Analysts are not surprised that most foreign investors prefer the joint venture route to investment even though they can go it alone by setting up subsidiaries. “This is not an easy market to enter because it is not completely transparent nor is it cheap,” says Akshaya Kumar, CEO of Colliers International India. “Acquiring land can be a complicated exercise and finding land with a clear title is a challenge. Having an Indian partner helps the investor to deal with these issues.”
“The risk of litigation and procedural delays are a big challenge,” says Gagan Banga, a director at Indiabulls Property, a joint venture between a local brokerage and Farallon Capital. A recent purchase by the company – an eight-acre plot that once housed a textile mill in Mumbai – from the state-owned National Textile Corporation is embroiled in litigation because its previous private owner has challenged its nationalisation.
Yet Indiabulls raised $150m from foreign institutional investors, including Goldman Sachs, Merrill Lynch, JPMorgan and Tiger Management, in a global depository offering in July that will go into funding its property purchases.
Clearly, investors face significant risks in these investments. Mr Puri lists four hurdles. The first is inadequate infrastructure, such as roads, electricity and water. The second is the poor records of land ownership that make it hard to determine if a piece of land has a clear title. The third is the bureaucratic processes to acquire clearances, including transfer of use of agricultural land for development. The fourth is the use of black market money in land purchase transactions.

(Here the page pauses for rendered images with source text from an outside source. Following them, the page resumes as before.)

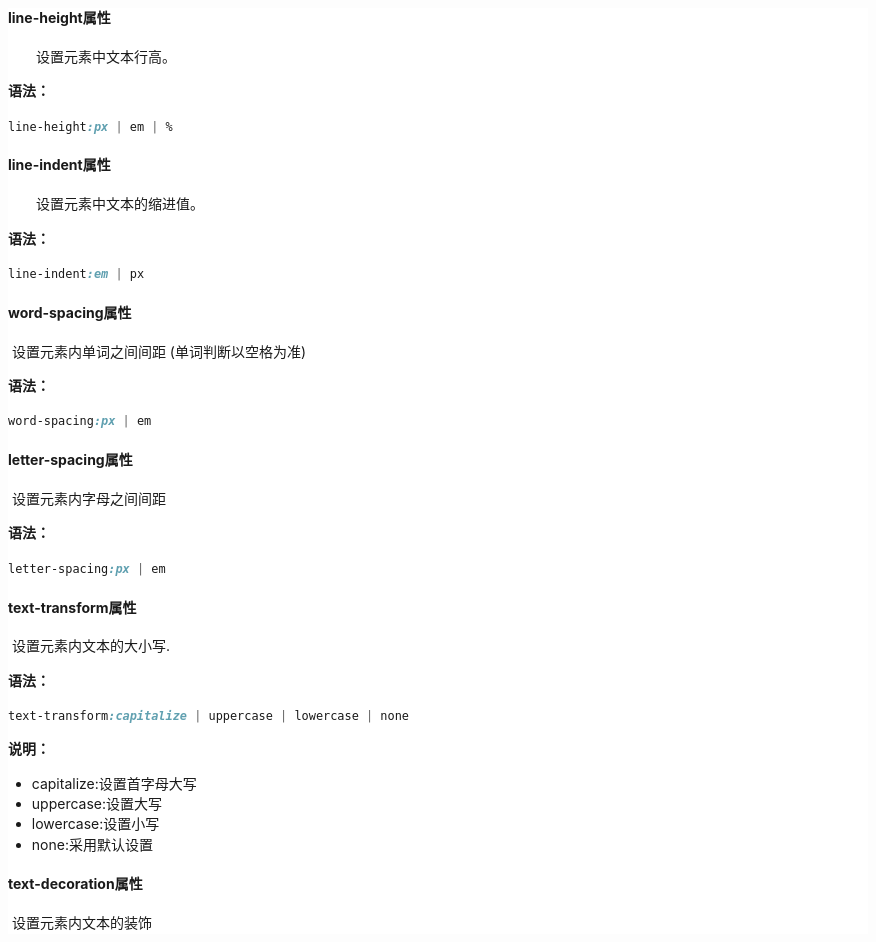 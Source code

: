 #### line-height属性

&emsp;&emsp;设置元素中文本行高。

**语法：**

```CSS
line-height:px | em | %
```

#### line-indent属性

&emsp;&emsp;设置元素中文本的缩进值。

**语法：**

```CSS
line-indent:em | px 
```

#### word-spacing属性

​		设置元素内单词之间间距	(单词判断以空格为准)

**语法：**

```CSS
word-spacing:px | em
```

#### letter-spacing属性

​		设置元素内字母之间间距

**语法：**

```CSS
letter-spacing:px | em
```

#### text-transform属性

​		设置元素内文本的大小写.

**语法：**

```CSS
text-transform:capitalize | uppercase | lowercase | none
```

**说明：**

- capitalize:设置首字母大写
- uppercase:设置大写
-  lowercase:设置小写
- none:采用默认设置

#### text-decoration属性

​		设置元素内文本的装饰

Some investors are teaming up with the government to help mitigate some of their risks. “The local government has emerged as a partner in several states that are keen to attract FDI. This reduces the risks involved in acquiring land and getting clearances for the project,” says Mr Puri.
Ironically, West Bengal, an eastern state governed by a coalition of Marxist parties, is emerging as a role model. The government there is negotiating with Indonesian tycoon Anthony Salim to build a $10bn industrial township. If the 2000-hectare project does materialise, it will be the largest FDI in the sector and will produce more than twice the total FDI that India received last year.
Emaar Properties has teamed up with the government of Andhra Pradesh to develop a $170m convention centre and golf course near Hyderabad.
The larger risk that these investors take is that they may be buying into a bubble that will fail to deliver promising returns. Colliers International’s report on the Indian property market stated that the annual gross yield on commercial real estate across metro cities ranged between 9% and 11%.
Mr Kumar says that investors could expect a 20% internal rate of return on investments per annum if the current rise in capital values continues. That sort of return is enough to keep investors coming in.